Find $c$ for $P(\frac{5}{12}-c \le Y \le \frac{5}{12}+c)=\frac{1}{2}$

We also have that $$f_Y(y) = k\sum_{i=0}^{\infty}y^i, y\in(1/3, 1/2) \\ \implies k\int_{1/3}^{1/2}\frac{1}{1-y}dy \implies k=\frac{1}{\log(\frac{4}{3})}$$

What I have tried:

I had thought to apply chebyshev's inequality, in this case $\sigma=1$, so we have

$P(|Y-\frac{5}{12}|\le c)=\frac{1}{2} \\ \frac{1}{2} = 1-\frac{1}{c^2} \implies c = \sqrt{2} \\ \implies P(|Y-\frac{5}{12}| \le \sqrt{2})=\frac{1}{2}$

However, a part of me thinks I need to use the standard normal distribution inequality to figure this out instead.

Something like $$P\left(\frac{\frac{5}{12}-c}{1} \le Y \le \frac{\frac{5}{12}+c}{1} \right)=\frac{1}{2}$$

and so we have to show that

$$\Phi(0) = \frac{1}{2} \\ \Phi(\frac{5}{12}+c)-\Phi(\frac{5}{12}-c)=\frac{1}{12} \\ \implies \Phi(\frac{5}{12}+c)-\left\{1-\Phi(c-\frac{5}{12}) \right\}\\ \text{we did that }\Phi(-z)=1-\Phi(z) \\ \implies \Phi(\frac{5}{12}+c) + \Phi(c-\frac{5}{12})-1=\frac{1}{2}$$

If I plug in the value of $\sqrt{2}$ like in the previous inequality, then I do not get the value of $\frac{1}{2}$. How do I approach this correctly with the chebyshev or standard normal?

Answer 1

If the distribution is not "normal" then why would you think of applying tricks from normal distribution? . Secondly it is Chebycheff's Inequality.
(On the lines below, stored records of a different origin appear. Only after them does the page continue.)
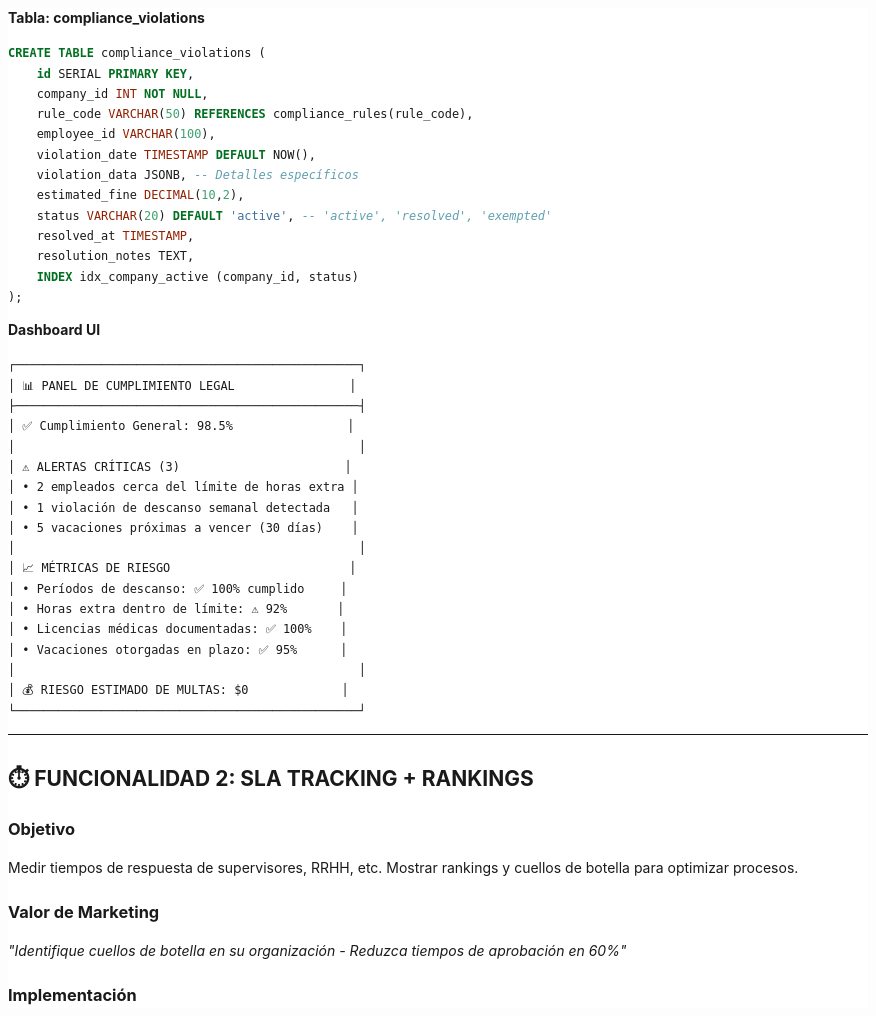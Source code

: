 **Tabla: compliance_violations**
```sql
CREATE TABLE compliance_violations (
    id SERIAL PRIMARY KEY,
    company_id INT NOT NULL,
    rule_code VARCHAR(50) REFERENCES compliance_rules(rule_code),
    employee_id VARCHAR(100),
    violation_date TIMESTAMP DEFAULT NOW(),
    violation_data JSONB, -- Detalles específicos
    estimated_fine DECIMAL(10,2),
    status VARCHAR(20) DEFAULT 'active', -- 'active', 'resolved', 'exempted'
    resolved_at TIMESTAMP,
    resolution_notes TEXT,
    INDEX idx_company_active (company_id, status)
);
```

**Dashboard UI**
```
┌────────────────────────────────────────────────┐
│ 📊 PANEL DE CUMPLIMIENTO LEGAL                │
├────────────────────────────────────────────────┤
│ ✅ Cumplimiento General: 98.5%                │
│                                                │
│ ⚠️ ALERTAS CRÍTICAS (3)                       │
│ • 2 empleados cerca del límite de horas extra │
│ • 1 violación de descanso semanal detectada   │
│ • 5 vacaciones próximas a vencer (30 días)    │
│                                                │
│ 📈 MÉTRICAS DE RIESGO                         │
│ • Períodos de descanso: ✅ 100% cumplido     │
│ • Horas extra dentro de límite: ⚠️ 92%       │
│ • Licencias médicas documentadas: ✅ 100%    │
│ • Vacaciones otorgadas en plazo: ✅ 95%      │
│                                                │
│ 💰 RIESGO ESTIMADO DE MULTAS: $0             │
└────────────────────────────────────────────────┘
```

---

## ⏱️ FUNCIONALIDAD 2: SLA TRACKING + RANKINGS

### Objetivo
Medir tiempos de respuesta de supervisores, RRHH, etc. Mostrar rankings y cuellos de botella para optimizar procesos.

### Valor de Marketing
*"Identifique cuellos de botella en su organización - Reduzca tiempos de aprobación en 60%"*

### Implementación
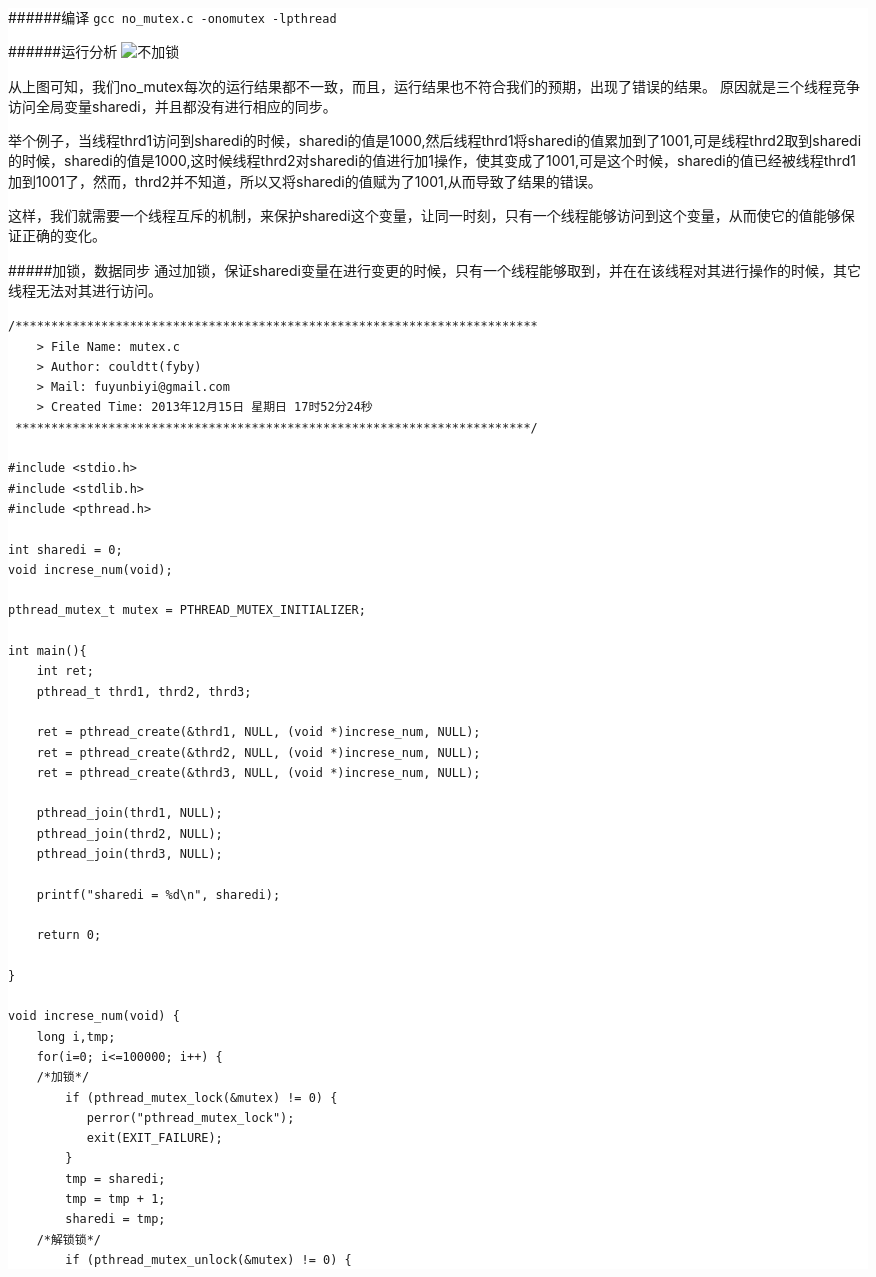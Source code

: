 ######编译
`gcc no_mutex.c -onomutex -lpthread`

######运行分析
![不加锁](http://i.imm.io/1mjQt.png)

从上图可知，我们no_mutex每次的运行结果都不一致，而且，运行结果也不符合我们的预期，出现了错误的结果。
原因就是三个线程竞争访问全局变量sharedi，并且都没有进行相应的同步。

举个例子，当线程thrd1访问到sharedi的时候，sharedi的值是1000,然后线程thrd1将sharedi的值累加到了1001,可是线程thrd2取到sharedi的时候，sharedi的值是1000,这时候线程thrd2对sharedi的值进行加1操作，使其变成了1001,可是这个时候，sharedi的值已经被线程thrd1加到1001了，然而，thrd2并不知道，所以又将sharedi的值赋为了1001,从而导致了结果的错误。

这样，我们就需要一个线程互斥的机制，来保护sharedi这个变量，让同一时刻，只有一个线程能够访问到这个变量，从而使它的值能够保证正确的变化。

#####加锁，数据同步
通过加锁，保证sharedi变量在进行变更的时候，只有一个线程能够取到，并在在该线程对其进行操作的时候，其它线程无法对其进行访问。

```
/*************************************************************************
	> File Name: mutex.c 
	> Author: couldtt(fyby)
	> Mail: fuyunbiyi@gmail.com 
	> Created Time: 2013年12月15日 星期日 17时52分24秒
 ************************************************************************/

#include <stdio.h>
#include <stdlib.h>
#include <pthread.h>

int sharedi = 0;
void increse_num(void);

pthread_mutex_t mutex = PTHREAD_MUTEX_INITIALIZER;

int main(){
    int ret;
    pthread_t thrd1, thrd2, thrd3;

    ret = pthread_create(&thrd1, NULL, (void *)increse_num, NULL);
    ret = pthread_create(&thrd2, NULL, (void *)increse_num, NULL);
    ret = pthread_create(&thrd3, NULL, (void *)increse_num, NULL);

    pthread_join(thrd1, NULL);
    pthread_join(thrd2, NULL);
    pthread_join(thrd3, NULL);

    printf("sharedi = %d\n", sharedi);

    return 0;

}

void increse_num(void) {
    long i,tmp;
    for(i=0; i<=100000; i++) {
	/*加锁*/
        if (pthread_mutex_lock(&mutex) != 0) {
           perror("pthread_mutex_lock");
           exit(EXIT_FAILURE);
        }
        tmp = sharedi;
        tmp = tmp + 1;
        sharedi = tmp;
	/*解锁锁*/
        if (pthread_mutex_unlock(&mutex) != 0) {
```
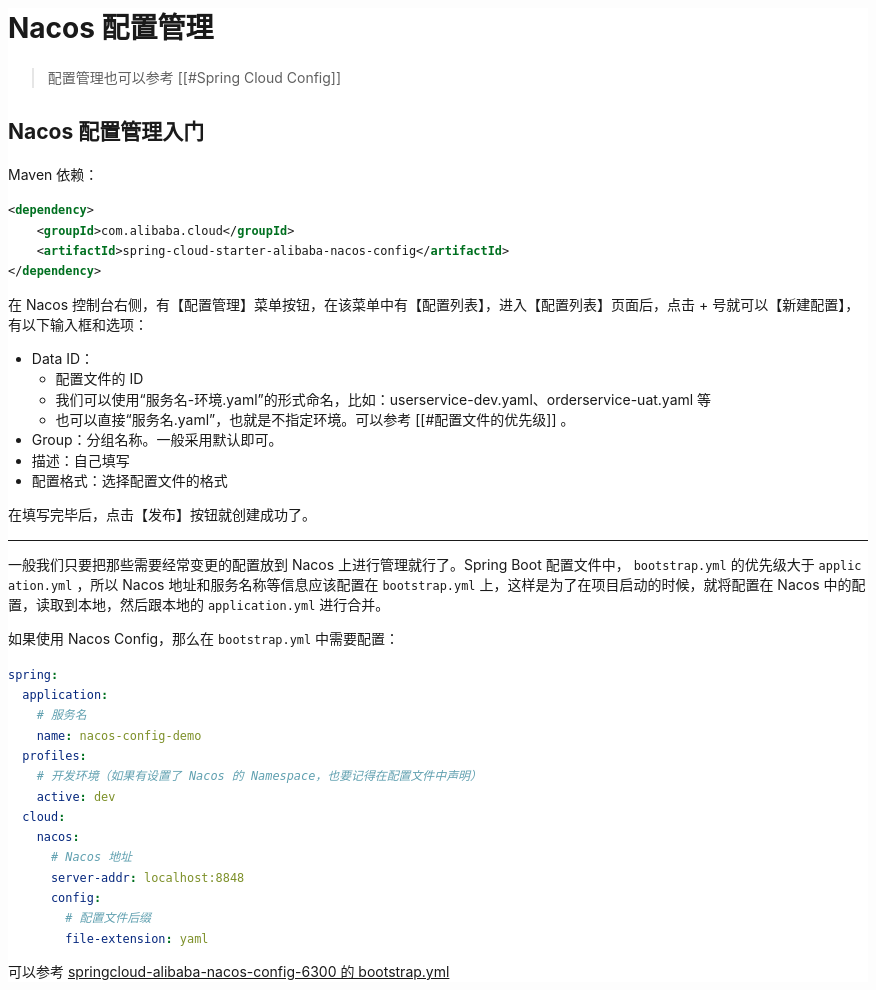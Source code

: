 # Nacos 配置管理

>配置管理也可以参考 [[#Spring Cloud Config]]

## Nacos 配置管理入门

Maven 依赖：

```xml
<dependency>  
    <groupId>com.alibaba.cloud</groupId>  
    <artifactId>spring-cloud-starter-alibaba-nacos-config</artifactId>  
</dependency>
```

在 Nacos 控制台右侧，有【配置管理】菜单按钮，在该菜单中有【配置列表】，进入【配置列表】页面后，点击 + 号就可以【新建配置】，有以下输入框和选项：

- Data ID：
	- 配置文件的 ID
	- 我们可以使用“服务名-环境.yaml”的形式命名，比如：userservice-dev.yaml、orderservice-uat.yaml 等
	- 也可以直接“服务名.yaml”，也就是不指定环境。可以参考 [[#配置文件的优先级]] 。
- Group：分组名称。一般采用默认即可。
- 描述：自己填写
- 配置格式：选择配置文件的格式

在填写完毕后，点击【发布】按钮就创建成功了。

---

一般我们只要把那些需要经常变更的配置放到 Nacos 上进行管理就行了。Spring Boot 配置文件中， `bootstrap.yml` 的优先级大于 `application.yml` ，所以 Nacos 地址和服务名称等信息应该配置在 `bootstrap.yml` 上，这样是为了在项目启动的时候，就将配置在 Nacos 中的配置，读取到本地，然后跟本地的 `application.yml` 进行合并。

如果使用 Nacos Config，那么在 `bootstrap.yml` 中需要配置：

```yml
spring:  
  application:  
    # 服务名  
    name: nacos-config-demo  
  profiles:  
    # 开发环境（如果有设置了 Nacos 的 Namespace，也要记得在配置文件中声明）  
    active: dev  
  cloud:  
    nacos:  
      # Nacos 地址  
      server-addr: localhost:8848  
      config:  
        # 配置文件后缀  
        file-extension: yaml
```

可以参考 [springcloud-alibaba-nacos-config-6300 的 bootstrap.yml](../springcloud-alibaba-nacos-config-6300/src/main/resources/bootstrap.yml)
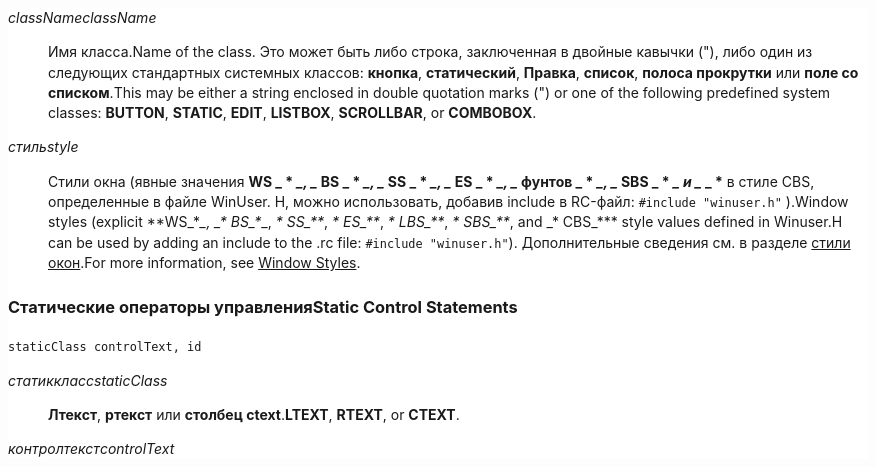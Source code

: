 </dd> <dt>

<span data-ttu-id="0d44a-190"><span id="className"></span><span id="classname"></span><span id="CLASSNAME"></span>*className*</span><span class="sxs-lookup"><span data-stu-id="0d44a-190"><span id="className"></span><span id="classname"></span><span id="CLASSNAME"></span>*className*</span></span>
</dt> <dd>

<span data-ttu-id="0d44a-191">Имя класса.</span><span class="sxs-lookup"><span data-stu-id="0d44a-191">Name of the class.</span></span> <span data-ttu-id="0d44a-192">Это может быть либо строка, заключенная в двойные кавычки ("), либо один из следующих стандартных системных классов: **кнопка**, **статический**, **Правка**, **список**, **полоса прокрутки** или **поле со списком**.</span><span class="sxs-lookup"><span data-stu-id="0d44a-192">This may be either a string enclosed in double quotation marks (") or one of the following predefined system classes: **BUTTON**, **STATIC**, **EDIT**, **LISTBOX**, **SCROLLBAR**, or **COMBOBOX**.</span></span>

</dd> <dt>

<span data-ttu-id="0d44a-193"><span id="style"></span><span id="STYLE"></span>*стиль*</span><span class="sxs-lookup"><span data-stu-id="0d44a-193"><span id="style"></span><span id="STYLE"></span>*style*</span></span>
</dt> <dd>

<span data-ttu-id="0d44a-194">Стили окна (явные значения **WS \_ \* *_, _* BS \_ \* *_, _* SS \_ \* *_, _* ES \_ \* *_, _* фунтов \_ \* *_, _* SBS \_ \* *_ и _* \_ \*** в стиле CBS, определенные в файле WinUser. H, можно использовать, добавив include в RC-файл: `#include "winuser.h"` ).</span><span class="sxs-lookup"><span data-stu-id="0d44a-194">Window styles (explicit **WS\_\**_, _\* BS\_\**_, _\* SS\_\*\*_, _\* ES\_\*\*_, _\* LBS\_\*\*_, _\* SBS\_\*\*_, and _\* CBS\_\*\*\* style values defined in Winuser.H can be used by adding an include to the .rc file: `#include "winuser.h"`).</span></span> <span data-ttu-id="0d44a-195">Дополнительные сведения см. в разделе [стили окон](/windows/desktop/winmsg/window-styles).</span><span class="sxs-lookup"><span data-stu-id="0d44a-195">For more information, see [Window Styles](/windows/desktop/winmsg/window-styles).</span></span>

</dd> </dl>

### <a name="static-control-statements"></a><span data-ttu-id="0d44a-196">Статические операторы управления</span><span class="sxs-lookup"><span data-stu-id="0d44a-196">Static Control Statements</span></span>

``` syntax
staticClass controlText, id
```

<dl> <dt>

<span data-ttu-id="0d44a-197"><span id="staticClass"></span><span id="staticclass"></span><span id="STATICCLASS"></span>*статиккласс*</span><span class="sxs-lookup"><span data-stu-id="0d44a-197"><span id="staticClass"></span><span id="staticclass"></span><span id="STATICCLASS"></span>*staticClass*</span></span>
</dt> <dd>

<span data-ttu-id="0d44a-198">**Лтекст**, **ртекст** или **столбец ctext**.</span><span class="sxs-lookup"><span data-stu-id="0d44a-198">**LTEXT**, **RTEXT**, or **CTEXT**.</span></span>

</dd> <dt>

<span data-ttu-id="0d44a-199"><span id="controlText"></span><span id="controltext"></span><span id="CONTROLTEXT"></span>*контролтекст*</span><span class="sxs-lookup"><span data-stu-id="0d44a-199"><span id="controlText"></span><span id="controltext"></span><span id="CONTROLTEXT"></span>*controlText*</span></span>
</dt> <dd>
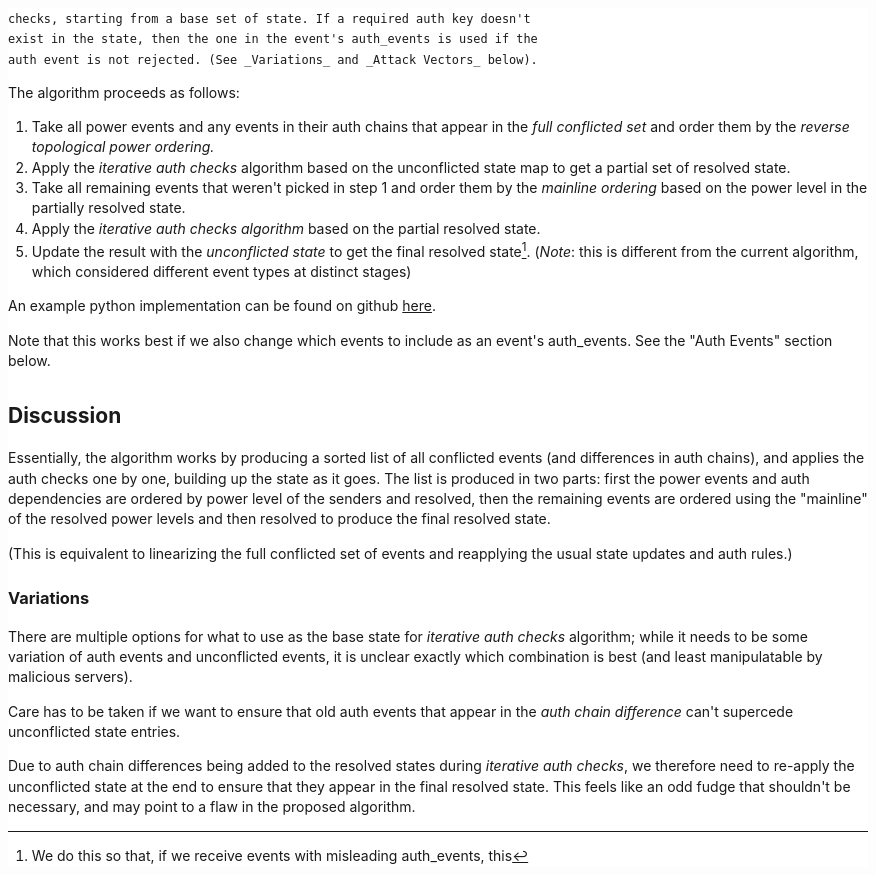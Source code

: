     checks, starting from a base set of state. If a required auth key doesn't
    exist in the state, then the one in the event's auth_events is used if the
    auth event is not rejected. (See _Variations_ and _Attack Vectors_ below).

The algorithm proceeds as follows:


1.  Take all power events and any events in their auth chains that appear in the
    _full_ _conflicted set_ and order them by the _reverse topological power
    ordering._
1.  Apply the _iterative auth checks_ algorithm based on the unconflicted state
    map to get a partial set of resolved state.
1.  Take all remaining events that weren't picked in step 1 and order them by
    the _mainline ordering_ based on the power level in the partially resolved
    state.
1.  Apply the _iterative auth checks algorithm_ based on the partial resolved
    state.
1.  Update the result with the _unconflicted state_ to get the final resolved
    state[^5]. (_Note_: this is different from the current algorithm, which
    considered different event types at distinct stages)

An example python implementation can be found on github
[here](https://github.com/matrix-org/matrix-test-state-resolution-ideas).

Note that this works best if we also change which events to include as an
event's auth_events. See the "Auth Events" section below.


## Discussion

Essentially, the algorithm works by producing a sorted list of all conflicted
events (and differences in auth chains), and applies the auth checks one by
one, building up the state as it goes. The list is produced in two parts: first
the power events and auth dependencies are ordered by power level of the
senders and resolved, then the remaining events are ordered using the
"mainline" of the resolved power levels and then resolved to produce the final
resolved state.

(This is equivalent to linearizing the full conflicted set of events and
reapplying the usual state updates and auth rules.)


### Variations

There are multiple options for what to use as the base state for _iterative
auth checks_ algorithm; while it needs to be some variation of auth events and
unconflicted events, it is unclear exactly which combination is best (and least
manipulatable by malicious servers).

Care has to be taken if we want to ensure that old auth events that appear in
the _auth chain difference_ can't supercede unconflicted state entries.

Due to auth chain differences being added to the resolved states during
_iterative auth checks_, we therefore need to re-apply the unconflicted state
at the end to ensure that they appear in the final resolved state. This feels
like an odd fudge that shouldn't be necessary, and may point to a flaw in the
proposed algorithm.


[^1]: In the current room protocol these are: the create event, power levels,
[^2]: In the current protocol these are: power levels, kicks, bans and join
[^3]: Future room versions may have a concept of server ban event that works
[^4]: The topology being considered here is the auth chain DAG, rather than the
[^5]: We do this so that, if we receive events with misleading auth_events, this
[^6]: This isn't true in the current protocol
So applying it won't yield you any "equality" for $c$.

$$P(\frac{5}{12}-c<Y<\frac{5}{12}+c)=k\int_{\frac{5}{12}-c}^{\frac{5}{12}+c}\frac{1}{1-y}\,dy = k\ln\bigg(\frac{\frac{7}{12}+c}{\frac{7}{12}-c}\bigg)$$.

This means that $$k\ln\bigg(\frac{\frac{7}{12}+c}{\frac{7}{12}-c}\bigg)=\frac{1}{2}$$

So $$\bigg(\frac{\frac{7}{12}+c}{\frac{7}{12}-c}\bigg)=e^{\frac{1}{2k}}$$.

Now solve for $c$.

It would be wise of you to go back a step and re-read the definitions of the Probability Density function and why integrating over a set gives the probability of the random variable lying in that set.